About this task: Search the data for the word "supported". Reproduce every line where it is found.
BEGIN Material to process
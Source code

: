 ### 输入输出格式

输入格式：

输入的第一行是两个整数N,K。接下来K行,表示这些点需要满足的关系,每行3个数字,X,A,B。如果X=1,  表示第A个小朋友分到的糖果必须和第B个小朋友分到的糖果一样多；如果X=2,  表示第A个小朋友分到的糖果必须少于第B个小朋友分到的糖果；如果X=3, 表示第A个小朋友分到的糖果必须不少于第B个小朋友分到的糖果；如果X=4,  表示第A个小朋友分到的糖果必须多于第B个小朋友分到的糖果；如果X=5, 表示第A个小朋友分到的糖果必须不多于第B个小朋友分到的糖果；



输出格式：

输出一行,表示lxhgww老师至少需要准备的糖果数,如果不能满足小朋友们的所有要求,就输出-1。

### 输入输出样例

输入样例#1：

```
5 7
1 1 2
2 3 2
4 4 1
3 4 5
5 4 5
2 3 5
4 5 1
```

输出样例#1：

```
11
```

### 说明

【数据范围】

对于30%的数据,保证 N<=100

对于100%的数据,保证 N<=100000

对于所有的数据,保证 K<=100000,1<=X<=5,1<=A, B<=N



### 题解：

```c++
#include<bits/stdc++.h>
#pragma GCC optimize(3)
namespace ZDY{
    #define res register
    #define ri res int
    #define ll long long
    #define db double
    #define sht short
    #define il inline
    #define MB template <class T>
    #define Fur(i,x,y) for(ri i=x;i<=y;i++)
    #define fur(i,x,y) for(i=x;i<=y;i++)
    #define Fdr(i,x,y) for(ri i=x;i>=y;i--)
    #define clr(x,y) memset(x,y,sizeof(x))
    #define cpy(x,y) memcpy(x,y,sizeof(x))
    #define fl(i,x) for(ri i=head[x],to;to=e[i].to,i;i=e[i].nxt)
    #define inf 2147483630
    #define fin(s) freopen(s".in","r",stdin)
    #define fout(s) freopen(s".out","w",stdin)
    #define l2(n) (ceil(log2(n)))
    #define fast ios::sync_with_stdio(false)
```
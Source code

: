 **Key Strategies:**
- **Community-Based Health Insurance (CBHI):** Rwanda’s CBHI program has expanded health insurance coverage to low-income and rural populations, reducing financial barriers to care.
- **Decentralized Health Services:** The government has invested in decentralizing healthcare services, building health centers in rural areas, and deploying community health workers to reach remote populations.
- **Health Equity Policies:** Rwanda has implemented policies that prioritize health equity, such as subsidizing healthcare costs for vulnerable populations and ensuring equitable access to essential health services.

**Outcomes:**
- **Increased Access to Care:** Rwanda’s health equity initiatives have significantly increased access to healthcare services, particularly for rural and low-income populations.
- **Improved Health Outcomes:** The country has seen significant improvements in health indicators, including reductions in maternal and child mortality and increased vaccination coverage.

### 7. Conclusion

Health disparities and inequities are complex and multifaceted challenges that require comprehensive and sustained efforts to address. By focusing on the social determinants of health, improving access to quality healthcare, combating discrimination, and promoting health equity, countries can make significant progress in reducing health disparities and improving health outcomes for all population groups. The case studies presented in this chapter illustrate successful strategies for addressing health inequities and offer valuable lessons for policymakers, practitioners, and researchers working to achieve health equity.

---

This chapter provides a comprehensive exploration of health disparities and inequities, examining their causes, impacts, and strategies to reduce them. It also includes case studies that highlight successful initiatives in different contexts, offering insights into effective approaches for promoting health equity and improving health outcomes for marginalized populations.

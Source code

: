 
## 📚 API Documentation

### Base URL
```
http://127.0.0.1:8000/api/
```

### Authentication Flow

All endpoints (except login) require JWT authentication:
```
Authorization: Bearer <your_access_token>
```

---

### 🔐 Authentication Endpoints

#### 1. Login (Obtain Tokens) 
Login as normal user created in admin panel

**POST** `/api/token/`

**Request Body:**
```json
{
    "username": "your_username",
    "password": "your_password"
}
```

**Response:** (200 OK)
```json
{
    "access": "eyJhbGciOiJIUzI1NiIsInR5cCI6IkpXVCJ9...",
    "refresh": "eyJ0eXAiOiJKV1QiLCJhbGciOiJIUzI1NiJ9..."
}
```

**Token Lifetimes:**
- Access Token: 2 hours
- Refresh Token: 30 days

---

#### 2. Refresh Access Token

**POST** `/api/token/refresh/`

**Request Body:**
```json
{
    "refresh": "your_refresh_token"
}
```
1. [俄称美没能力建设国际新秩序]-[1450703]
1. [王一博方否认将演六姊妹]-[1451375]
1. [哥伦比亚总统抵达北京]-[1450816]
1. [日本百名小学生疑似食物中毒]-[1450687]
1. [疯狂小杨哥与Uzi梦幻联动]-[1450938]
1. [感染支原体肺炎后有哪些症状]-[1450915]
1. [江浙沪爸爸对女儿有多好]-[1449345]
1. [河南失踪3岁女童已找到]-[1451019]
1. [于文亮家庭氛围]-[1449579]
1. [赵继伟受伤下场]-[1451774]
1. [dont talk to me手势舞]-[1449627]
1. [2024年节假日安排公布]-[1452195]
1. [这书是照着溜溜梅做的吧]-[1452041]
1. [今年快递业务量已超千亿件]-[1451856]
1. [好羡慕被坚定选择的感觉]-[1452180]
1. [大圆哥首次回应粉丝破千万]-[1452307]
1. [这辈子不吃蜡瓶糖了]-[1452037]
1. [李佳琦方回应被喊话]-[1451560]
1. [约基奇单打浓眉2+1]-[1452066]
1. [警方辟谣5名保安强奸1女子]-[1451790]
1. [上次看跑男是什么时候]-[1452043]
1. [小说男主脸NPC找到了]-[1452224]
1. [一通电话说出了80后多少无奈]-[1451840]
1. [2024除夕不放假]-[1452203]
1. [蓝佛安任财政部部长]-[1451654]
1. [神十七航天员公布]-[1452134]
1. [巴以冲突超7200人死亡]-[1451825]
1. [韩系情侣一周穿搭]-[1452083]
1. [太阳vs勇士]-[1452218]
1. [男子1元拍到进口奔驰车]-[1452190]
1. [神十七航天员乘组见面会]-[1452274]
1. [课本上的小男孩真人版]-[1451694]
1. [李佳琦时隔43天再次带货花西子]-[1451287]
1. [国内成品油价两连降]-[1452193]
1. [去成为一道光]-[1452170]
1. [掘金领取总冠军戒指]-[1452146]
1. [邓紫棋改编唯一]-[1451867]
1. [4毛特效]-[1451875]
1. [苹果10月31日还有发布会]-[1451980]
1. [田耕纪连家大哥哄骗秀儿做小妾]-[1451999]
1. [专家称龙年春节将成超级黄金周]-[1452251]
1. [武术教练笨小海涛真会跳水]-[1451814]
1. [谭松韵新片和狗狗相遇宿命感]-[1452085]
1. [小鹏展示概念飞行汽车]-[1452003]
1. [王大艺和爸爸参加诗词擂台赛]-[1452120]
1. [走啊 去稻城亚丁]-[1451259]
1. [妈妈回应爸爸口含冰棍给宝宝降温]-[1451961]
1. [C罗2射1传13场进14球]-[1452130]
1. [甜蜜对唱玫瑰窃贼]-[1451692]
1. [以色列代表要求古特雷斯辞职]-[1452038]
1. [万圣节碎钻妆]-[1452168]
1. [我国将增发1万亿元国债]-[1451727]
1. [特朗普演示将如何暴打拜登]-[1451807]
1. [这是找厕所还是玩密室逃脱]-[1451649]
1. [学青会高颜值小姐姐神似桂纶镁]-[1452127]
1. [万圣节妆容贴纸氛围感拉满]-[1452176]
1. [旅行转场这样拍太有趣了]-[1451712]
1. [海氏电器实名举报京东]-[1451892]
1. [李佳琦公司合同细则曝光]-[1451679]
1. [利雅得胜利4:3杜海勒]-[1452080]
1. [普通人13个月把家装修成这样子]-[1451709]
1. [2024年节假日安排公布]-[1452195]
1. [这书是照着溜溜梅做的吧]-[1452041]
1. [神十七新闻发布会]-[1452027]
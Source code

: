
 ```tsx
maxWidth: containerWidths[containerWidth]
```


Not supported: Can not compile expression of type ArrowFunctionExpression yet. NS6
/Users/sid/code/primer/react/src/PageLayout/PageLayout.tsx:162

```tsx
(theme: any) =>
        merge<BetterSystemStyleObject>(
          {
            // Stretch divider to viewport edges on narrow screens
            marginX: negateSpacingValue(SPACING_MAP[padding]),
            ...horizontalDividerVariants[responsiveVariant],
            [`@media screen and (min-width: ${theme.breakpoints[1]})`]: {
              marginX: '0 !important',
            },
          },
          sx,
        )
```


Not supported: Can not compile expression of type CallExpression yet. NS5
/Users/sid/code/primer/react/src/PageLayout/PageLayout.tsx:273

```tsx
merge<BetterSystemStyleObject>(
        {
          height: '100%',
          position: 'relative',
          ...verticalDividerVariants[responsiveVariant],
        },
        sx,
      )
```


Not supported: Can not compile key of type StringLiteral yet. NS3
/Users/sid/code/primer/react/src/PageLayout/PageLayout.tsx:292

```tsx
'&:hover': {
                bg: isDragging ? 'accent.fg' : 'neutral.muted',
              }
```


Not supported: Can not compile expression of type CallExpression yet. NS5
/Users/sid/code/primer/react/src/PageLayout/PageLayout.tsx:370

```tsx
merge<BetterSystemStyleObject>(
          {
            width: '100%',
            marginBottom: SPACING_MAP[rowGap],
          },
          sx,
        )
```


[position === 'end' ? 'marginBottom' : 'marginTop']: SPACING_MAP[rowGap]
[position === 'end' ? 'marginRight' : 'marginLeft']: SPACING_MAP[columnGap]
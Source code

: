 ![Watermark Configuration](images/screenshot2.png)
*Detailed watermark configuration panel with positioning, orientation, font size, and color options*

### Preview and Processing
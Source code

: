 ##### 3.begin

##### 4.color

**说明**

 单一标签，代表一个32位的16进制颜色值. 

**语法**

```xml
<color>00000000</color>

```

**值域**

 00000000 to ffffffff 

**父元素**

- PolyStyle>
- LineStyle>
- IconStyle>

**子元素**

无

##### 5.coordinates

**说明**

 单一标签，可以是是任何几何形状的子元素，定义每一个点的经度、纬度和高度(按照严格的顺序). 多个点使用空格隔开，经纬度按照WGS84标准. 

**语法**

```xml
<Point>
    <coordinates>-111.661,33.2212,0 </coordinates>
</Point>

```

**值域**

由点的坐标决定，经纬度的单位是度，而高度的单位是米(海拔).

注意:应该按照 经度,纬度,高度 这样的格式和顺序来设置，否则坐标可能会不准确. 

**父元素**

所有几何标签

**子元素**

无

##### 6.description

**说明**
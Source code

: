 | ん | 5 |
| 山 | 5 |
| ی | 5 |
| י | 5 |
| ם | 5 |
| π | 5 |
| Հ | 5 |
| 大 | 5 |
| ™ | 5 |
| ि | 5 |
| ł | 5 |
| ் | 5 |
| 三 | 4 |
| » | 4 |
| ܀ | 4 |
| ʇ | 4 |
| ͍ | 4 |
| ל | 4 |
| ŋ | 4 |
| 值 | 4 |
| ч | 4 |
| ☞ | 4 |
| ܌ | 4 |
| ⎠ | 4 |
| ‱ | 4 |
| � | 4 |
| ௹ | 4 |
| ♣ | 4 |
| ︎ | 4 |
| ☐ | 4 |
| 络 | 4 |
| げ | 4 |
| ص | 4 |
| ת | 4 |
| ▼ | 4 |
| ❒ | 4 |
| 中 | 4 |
END Material to process
Answer area:
Not supported: Can not compile expression of type ArrowFunctionExpression yet. NS6
Not supported: Can not compile expression of type CallExpression yet. NS5
Not supported: Can not compile key of type StringLiteral yet. NS3
Not supported: Can not compile expression of type CallExpression yet. NS5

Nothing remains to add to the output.